ABOUT THIS EXERCISE:
Give every entry again, exactly as it stands.

________________

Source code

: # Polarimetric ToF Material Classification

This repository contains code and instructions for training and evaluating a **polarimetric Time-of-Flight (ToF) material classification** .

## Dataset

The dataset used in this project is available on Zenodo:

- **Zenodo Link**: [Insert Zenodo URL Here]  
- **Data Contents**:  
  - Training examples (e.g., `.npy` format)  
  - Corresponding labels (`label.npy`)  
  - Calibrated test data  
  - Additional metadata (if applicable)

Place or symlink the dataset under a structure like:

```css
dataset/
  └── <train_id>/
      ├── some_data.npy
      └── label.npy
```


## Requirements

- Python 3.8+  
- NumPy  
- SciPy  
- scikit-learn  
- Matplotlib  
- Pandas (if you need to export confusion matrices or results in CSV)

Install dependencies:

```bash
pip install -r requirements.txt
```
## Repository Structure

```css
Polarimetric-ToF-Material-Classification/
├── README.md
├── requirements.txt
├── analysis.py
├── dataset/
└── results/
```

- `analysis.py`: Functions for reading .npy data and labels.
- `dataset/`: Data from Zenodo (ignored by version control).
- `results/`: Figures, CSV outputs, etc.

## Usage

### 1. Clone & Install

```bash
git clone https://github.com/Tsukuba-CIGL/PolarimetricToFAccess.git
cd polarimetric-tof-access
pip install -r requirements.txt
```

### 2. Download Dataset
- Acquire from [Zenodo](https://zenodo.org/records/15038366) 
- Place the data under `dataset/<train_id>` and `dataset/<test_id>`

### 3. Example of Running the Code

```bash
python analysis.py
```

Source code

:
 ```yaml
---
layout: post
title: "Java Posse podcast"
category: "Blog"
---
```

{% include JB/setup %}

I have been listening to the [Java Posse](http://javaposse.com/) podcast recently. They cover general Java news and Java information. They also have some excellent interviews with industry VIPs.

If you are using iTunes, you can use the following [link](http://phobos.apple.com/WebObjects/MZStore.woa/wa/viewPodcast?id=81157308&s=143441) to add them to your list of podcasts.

________________

ANSWER TO THIS EXERCISE:
Source code

: # Polarimetric ToF Material Classification

This repository contains code and instructions for training and evaluating a **polarimetric Time-of-Flight (ToF) material classification** .

## Dataset

The dataset used in this project is available on Zenodo:

- **Zenodo Link**: [Insert Zenodo URL Here]  
- **Data Contents**:  
  - Training examples (e.g., `.npy` format)  
  - Corresponding labels (`label.npy`)  
  - Calibrated test data  
  - Additional metadata (if applicable)

Place or symlink the dataset under a structure like:

```css
dataset/
  └── <train_id>/
      ├── some_data.npy
      └── label.npy
```


## Requirements

- Python 3.8+  
- NumPy  
- SciPy  
- scikit-learn  
- Matplotlib  
- Pandas (if you need to export confusion matrices or results in CSV)

Install dependencies:

```bash
pip install -r requirements.txt
```
## Repository Structure

```css
Polarimetric-ToF-Material-Classification/
├── README.md
├── requirements.txt
├── analysis.py
├── dataset/
└── results/
```

- `analysis.py`: Functions for reading .npy data and labels.
- `dataset/`: Data from Zenodo (ignored by version control).
- `results/`: Figures, CSV outputs, etc.

## Usage

### 1. Clone & Install

```bash
git clone https://github.com/Tsukuba-CIGL/PolarimetricToFAccess.git
cd polarimetric-tof-access
pip install -r requirements.txt
```

### 2. Download Dataset
- Acquire from [Zenodo](https://zenodo.org/records/15038366) 
- Place the data under `dataset/<train_id>` and `dataset/<test_id>`

### 3. Example of Running the Code

```bash
python analysis.py
```

Source code

:
 ```yaml
---
layout: post
title: "Java Posse podcast"
category: "Blog"
---
```

{% include JB/setup %}

I have been listening to the [Java Posse](http://javaposse.com/) podcast recently. They cover general Java news and Java information. They also have some excellent interviews with industry VIPs.

If you are using iTunes, you can use the following [link](http://phobos.apple.com/WebObjects/MZStore.woa/wa/viewPodcast?id=81157308&s=143441) to add them to your list of podcasts.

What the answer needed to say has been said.